Gore Verbinski brings The Lone Ranger to the silver screen in a way the world has never seen before, with a darker tone, a mega budget, and a whole lot of Tonto. And while this re-imagining of the classic action-western franchise doesn’t re-invent the genre in the same way that Verbinski breathed new life into swashbucklers with Pirates of the Caribbean, it’s still a beautiful, well-crafted film that’s worth seeing, despite the bloated runtime and cliché-ridden script.
Critics worldwide have panned The Lone Ranger for its weak plot and overdose of Tonto (Johnny Depp). I completely understand a lot of the criticism, yet I still find myself very attracted to the film all the same; in terms of photography, score, visual effects, and art direction, The Lone Ranger is one of the best films of 2013. It invigorates the stale western genre by infusing modern style, all the while not sacrificing the props, costumes, and real set pieces that make the genre great.
When you look at The Lone Ranger you can see money on the screen. This has been a source of contention for many critics, but to me that money on the screen seems like it was spent on genuine old trains, authentic costumes, real location shoots, and some truly awesome special effects. Early on in the film there is an expensive train crash scene, where spotting out-of-place CGI is nearly impossible to do. The blend of props and computer effects are often seamless in this film, which is a good thing. It’s always been my contention that the best special effects are those you don’t notice are there.
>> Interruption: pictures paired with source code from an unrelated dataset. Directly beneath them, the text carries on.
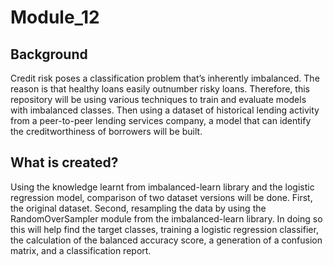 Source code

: # Module_12

## Background 

Credit risk poses a classification problem that’s inherently imbalanced. The reason is that healthy loans easily outnumber risky loans. Therefore, this repository will be using various techniques to train and evaluate models with imbalanced classes. Then using a dataset of historical lending activity from a peer-to-peer lending services company, a model that can identify the creditworthiness of borrowers will be built.

## What is created?
Using the knowledge learnt from imbalanced-learn library and the logistic regression model, comparison of two dataset versions will be done. First, the original dataset. Second, resampling the data by using the RandomOverSampler module from the imbalanced-learn library. In doing so this will help find the target classes, training a logistic regression classifier, the calculation of the balanced accuracy score, a generation of a confusion matrix, and a classification report. 


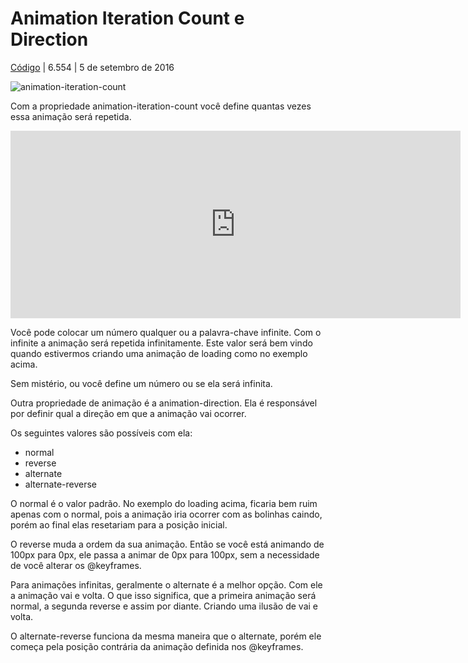 # Animation Iteration Count e Direction

[Código](https://www.origamid.com/codex/category/codigo/) | 6.554 | 5 de setembro de 2016

![animation-iteration-count](https://www.origamid.com/codex/wp-content/uploads/2016/09/animation-iteration-count.png)

Com a propriedade animation-iteration-count você define quantas vezes essa animação será repetida.

<iframe allowfullscreen="true" allowpaymentrequest="true" allowtransparency="true" class="cp_embed_iframe " frameborder="0" height="300" width="100%" name="cp_embed_1" scrolling="no" src="https://codepen.io/origamid/embed/WGbrQd?height=300&amp;theme-id=24256&amp;slug-hash=WGbrQd&amp;default-tab=css%2Cresult&amp;user=origamid&amp;embed-version=2&amp;editable=true&amp;name=cp_embed_1" title="CodePen Embed" loading="lazy" id="cp_embed_WGbrQd" style="margin: 0px; padding: 0px; border: 0px; vertical-align: baseline; width: 720px; overflow: hidden; display: block;"></iframe>



Você pode colocar um número qualquer ou a palavra-chave infinite. Com o infinite a animação será repetida infinitamente. Este valor será bem vindo quando estivermos criando uma animação de loading como no exemplo acima.

Sem mistério, ou você define um número ou se ela será infinita.

Outra propriedade de animação é a animation-direction. Ela é responsável por definir qual a direção em que a animação vai ocorrer.

Os seguintes valores são possíveis com ela:

- normal
- reverse
- alternate
- alternate-reverse

O normal é o valor padrão. No exemplo do loading acima, ficaria bem ruim apenas com o normal, pois a animação iria ocorrer com as bolinhas caindo, porém ao final elas resetariam para a posição inicial.

O reverse muda a ordem da sua animação. Então se você está animando de 100px para 0px, ele passa a animar de 0px para 100px, sem a necessidade de você alterar os @keyframes.

Para animações infinitas, geralmente o alternate é a melhor opção. Com ele a animação vai e volta. O que isso significa, que a primeira animação será normal, a segunda reverse e assim por diante. Criando uma ilusão de vai e volta.

O alternate-reverse funciona da mesma maneira que o alternate, porém ele começa pela posição contrária da animação definida nos @keyframes. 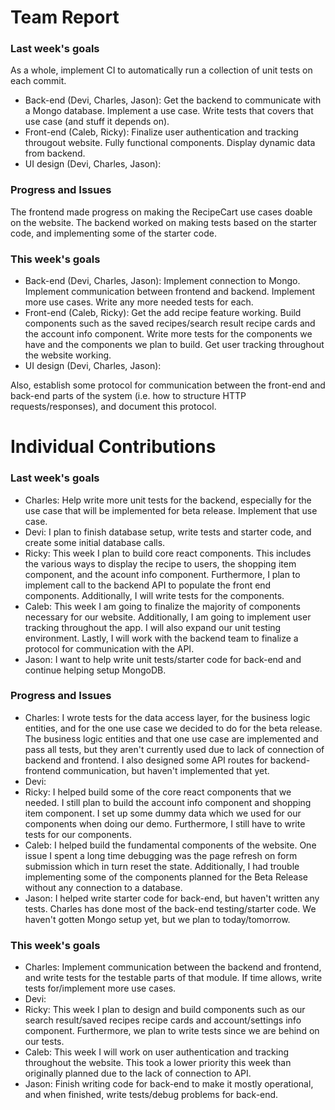 # Team Report

### Last week's goals

As a whole, implement CI to automatically run a collection of unit tests on each commit. 
- Back-end (Devi, Charles, Jason): Get the backend to communicate with a Mongo database. Implement a use case. Write tests that covers that use case (and stuff it depends on).
- Front-end (Caleb, Ricky): Finalize user authentication and tracking througout website. Fully functional components. Display dynamic data from backend.
- UI design (Devi, Charles, Jason):

### Progress and Issues

The frontend made progress on making the RecipeCart use cases doable on the website. The backend worked on making tests based on the starter code, and implementing some of the starter code.

### This week's goals

- Back-end (Devi, Charles, Jason): Implement connection to Mongo. Implement communication between frontend and backend. Implement more use cases. Write any more needed tests for each.
- Front-end (Caleb, Ricky): Get the add recipe feature working. Build components such as the saved recipes/search result recipe cards and the account info component. Write more tests for the components we have and the components we plan to build. Get user tracking throughout the website working.
- UI design (Devi, Charles, Jason): 

Also, establish some protocol for communication between the front-end and back-end parts of the system (i.e. how to structure HTTP requests/responses), and document this protocol.

# Individual Contributions

### Last week's goals
- Charles: Help write more unit tests for the backend, especially for the use case that will be implemented for beta release. Implement that use case.
- Devi: I plan to finish database setup, write tests and starter code, and create some initial database calls.
- Ricky: This week I plan to build core react components. This includes the various ways to display the recipe to users, the shopping item component, and the acount info component. Furthermore, I plan to implement call to the backend API to populate the front end components. Additionally, I will write tests for the components.
- Caleb: This week I am going to finalize the majority of components necessary for our website. Additionally, I am going to implement user tracking throughout the app. I will also expand our unit testing environment. Lastly, I will work with the backend team to finalize a protocol for communication with the API.
- Jason: I want to help write unit tests/starter code for back-end and continue helping setup MongoDB.

### Progress and Issues

- Charles: I wrote tests for the data access layer, for the business logic entities, and for the one use case we decided to do for the beta release. The business logic entities and that one use case are implemented and pass all tests, but they aren't currently used due to lack of connection of backend and frontend. I also designed some API routes for backend-frontend communication, but haven't implemented that yet.
- Devi:
- Ricky: I helped build some of the core react components that we needed. I still plan to build the account info component and shopping item component. I set up some dummy data which we used for our components when doing our demo. Furthermore, I still have to write tests for our components.
- Caleb: I helped build the fundamental components of the website. One issue I spent a long time debugging was the page refresh on form submission which in turn reset the state. Additionally, I had trouble implementing some of the components planned for the Beta Release without any connection to a database.
- Jason: I helped write starter code for back-end, but haven't written any tests. Charles has done most of the back-end testing/starter code. We haven't gotten Mongo setup yet, but we plan to today/tomorrow.

### This week's goals

- Charles: Implement communication between the backend and frontend, and write tests for the testable parts of that module. If time allows, write tests for/implement more use cases. 
- Devi: 
- Ricky: This week I plan to design and build components such as our search result/saved recipes recipe cards and account/settings info component. Furthermore, we plan to write tests since we are behind on our tests.
- Caleb: This week I will work on user authentication and tracking throughout the website. This took a lower priority this week than originally planned due to the lack of connection to API. 
- Jason: Finish writing code for back-end to make it mostly operational, and when finished, write tests/debug problems for back-end.
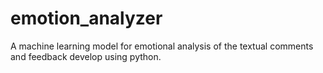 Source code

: # emotion_analyzer
A machine learning model for emotional analysis of the textual comments and feedback develop using python.
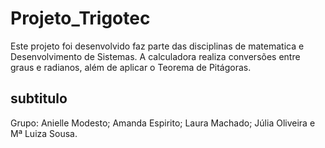 # Projeto_Trigotec
Este projeto foi desenvolvido faz parte das disciplinas de matematica e Desenvolvimento de Sistemas. A calculadora realiza conversões entre graus e radianos, além de aplicar o Teorema de Pitágoras.
## subtitulo
Grupo:
Anielle Modesto; 
Amanda Espirito; 
Laura Machado; 
Júlia Oliveira e 
Mª Luiza Sousa.
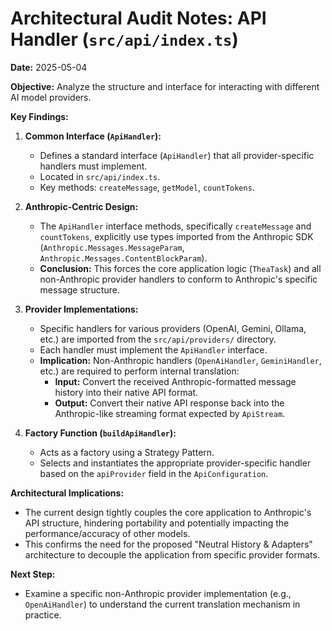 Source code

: # Architectural Audit Notes: API Handler (`src/api/index.ts`)

**Date:** 2025-05-04

**Objective:** Analyze the structure and interface for interacting with different AI model providers.

**Key Findings:**

1.  **Common Interface (`ApiHandler`):**
    *   Defines a standard interface (`ApiHandler`) that all provider-specific handlers must implement.
    *   Located in `src/api/index.ts`.
    *   Key methods: `createMessage`, `getModel`, `countTokens`.

2.  **Anthropic-Centric Design:**
    *   The `ApiHandler` interface methods, specifically `createMessage` and `countTokens`, explicitly use types imported from the Anthropic SDK (`Anthropic.Messages.MessageParam`, `Anthropic.Messages.ContentBlockParam`).
    *   **Conclusion:** This forces the core application logic (`TheaTask`) and all non-Anthropic provider handlers to conform to Anthropic's specific message structure.

3.  **Provider Implementations:**
    *   Specific handlers for various providers (OpenAI, Gemini, Ollama, etc.) are imported from the `src/api/providers/` directory.
    *   Each handler must implement the `ApiHandler` interface.
    *   **Implication:** Non-Anthropic handlers (`OpenAiHandler`, `GeminiHandler`, etc.) are required to perform internal translation:
        *   **Input:** Convert the received Anthropic-formatted message history into their native API format.
        *   **Output:** Convert their native API response back into the Anthropic-like streaming format expected by `ApiStream`.

4.  **Factory Function (`buildApiHandler`):**
    *   Acts as a factory using a Strategy Pattern.
    *   Selects and instantiates the appropriate provider-specific handler based on the `apiProvider` field in the `ApiConfiguration`.

**Architectural Implications:**

*   The current design tightly couples the core application to Anthropic's API structure, hindering portability and potentially impacting the performance/accuracy of other models.
*   This confirms the need for the proposed "Neutral History & Adapters" architecture to decouple the application from specific provider formats.

**Next Step:**

*   Examine a specific non-Anthropic provider implementation (e.g., `OpenAiHandler`) to understand the current translation mechanism in practice. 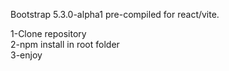 Bootstrap 5.3.0-alpha1 pre-compiled for react/vite.

1-Clone repository<br>
2-npm install in root folder<br>
3-enjoy
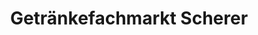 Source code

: ---
title: "Getränkefachmarkt Scherer"
url: /eppingen/getraenkefachmarkt-scherer/
shop: Getränke
--- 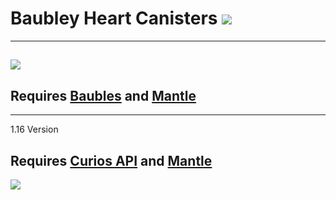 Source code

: # Baubley Heart Canisters [![](http://cf.way2muchnoise.eu/full_282947_downloads.svg)](https://minecraft.curseforge.com/projects/baubley-heart-canisters)
---
[![](http://cf.way2muchnoise.eu/versions/Available%20for%20MC_282947_all.svg)](https://minecraft.curseforge.com/projects/baubley-heart-canisters/files)
---
## Requires [Baubles](https://minecraft.curseforge.com/projects/baubles "Download on CurseForge") and [Mantle](https://minecraft.curseforge.com/projects/mantle "Download on CurseForge")
---
1.16 Version
## Requires [Curios API](https://www.curseforge.com/minecraft/mc-mods/curios "Download on CurseForge") and [Mantle](https://minecraft.curseforge.com/projects/mantle "Download on CurseForge")

![](https://imgur.com/F2cKMdr.gif)
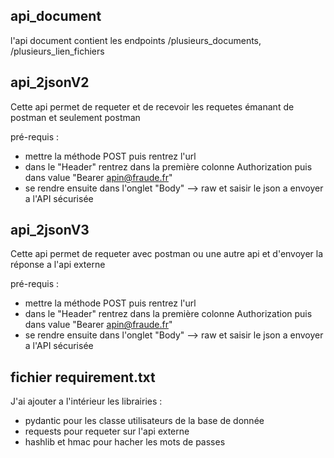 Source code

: ## api_document 
l'api document contient les endpoints /plusieurs_documents, /plusieurs_lien_fichiers

## api_2jsonV2
Cette api permet de requeter et de recevoir les requetes émanant de postman et seulement postman

pré-requis :
- mettre la méthode POST puis rentrez l'url
- dans le "Header" rentrez dans la première colonne Authorization puis dans value "Bearer apin@fraude.fr"
- se rendre ensuite dans l'onglet "Body" --> raw et saisir le json a envoyer a l'API sécurisée

## api_2jsonV3
Cette api permet de requeter avec postman ou une autre api et d'envoyer la réponse a l'api externe 

pré-requis :
- mettre la méthode POST puis rentrez l'url
- dans le "Header" rentrez dans la première colonne Authorization puis dans value "Bearer apin@fraude.fr"
- se rendre ensuite dans l'onglet "Body" --> raw et saisir le json a envoyer a l'API sécurisée

## fichier requirement.txt
J'ai ajouter a l'intérieur les librairies :
- pydantic pour les classe utilisateurs de la base de donnée
- requests pour requeter sur l'api externe
- hashlib et hmac pour hacher les mots de passes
The story is far less ambitious than the visuals. It’s largely a predictable tale of revenge, where The Lone Ranger (Armie Hammer) and Tonto set out to bring justice to Butch Cavendish (William Fichtner), who is responsible for killing Dan Reid (James Badge Dale), the Lone Ranger’s brother. Throw in a side story about an overly-ambitious railroad tycoon (Tom Wilkinson) and a former female love interest (Ruth Wilson), and you have a script that basically writes itself.
The only interesting twist is that Tonto is the narrator of the story; meaning we get his perspective on how events unfolded, and his testimony is certainly less than reliable. Tonto sees himself as a mastermind, convincing John Reid (that’s the Lone Ranger’s real name) that he’s a “spirit walker” whose purpose is to bring balance to nature by killing Cavendish, whom Tonto believes to be a wendigo.
The script has moments of brilliance, but I completely admit it’s the film’s weakest point; there simply isn’t enough story here to justify the two-and-a-half hour runtime. To make matters worse, the story gradually becomes far too Depp heavy. Tonto’s quirky antics slowly began to grate on me as they became less and less complimentary of the film’s tone, sometimes bordering on completely unbearable.
The film seems obsessed with infusing Pirates of the Caribbean fun where it doesn’t belong. The spirit of Jack Sparrow simply doesn’t need to reside in Tonto. When The Lone Ranger is allowed to stand on its own two feet, it proves it’s strong enough to move out of Pirates of the Caribbean’s shadow, if Disney would only let it.
On a technical level, The Lone Ranger has few rivals. Verbinski and cinematographer Bojan Bazelli deserve a lot of praise for making what really is an astonishingly gorgeous movie. When the film opens at a carnival in 1933 San Francisco, it was the score by Hans Zimmer that hooked me in immediately, filling me with a sense of beauty. But when the visuals come into focus, it’s the elegant imagery that drew me into the movie and made it hard to let go.
The opening isn’t an isolated example. There are several strong scenes that feature a near perfect blend of art and music, culminating in an experience that’s easy to lose yourself in. One moment that features a battle between the native Comanche tribe and a corrupt United States military provides genuine emotion; watching the Comanche fall dead moved me deeply, and the superb direction, score, and well-lit battle shots are largely to thank for that. Sadly, the darker moments are sometimes cross-cut with shots of Tonto’s wackiness. But most of the action is so brilliant in terms of choreography and special effects that it was hard for me not to enjoy them immensely, even if Tonto felt out of place.
The Lone Ranger is a film for folks like me who are suckers for model sets, props, location shoots, and old-fashioned filmmaking beauty. It doesn’t abuse CGI, instead using computer effects in cooperation with traditional art direction to create an aesthetically stunning film. When the photography, direction and score are all hitting the right notes, they combine to create a film where talent – not just money – dominates the action on screen.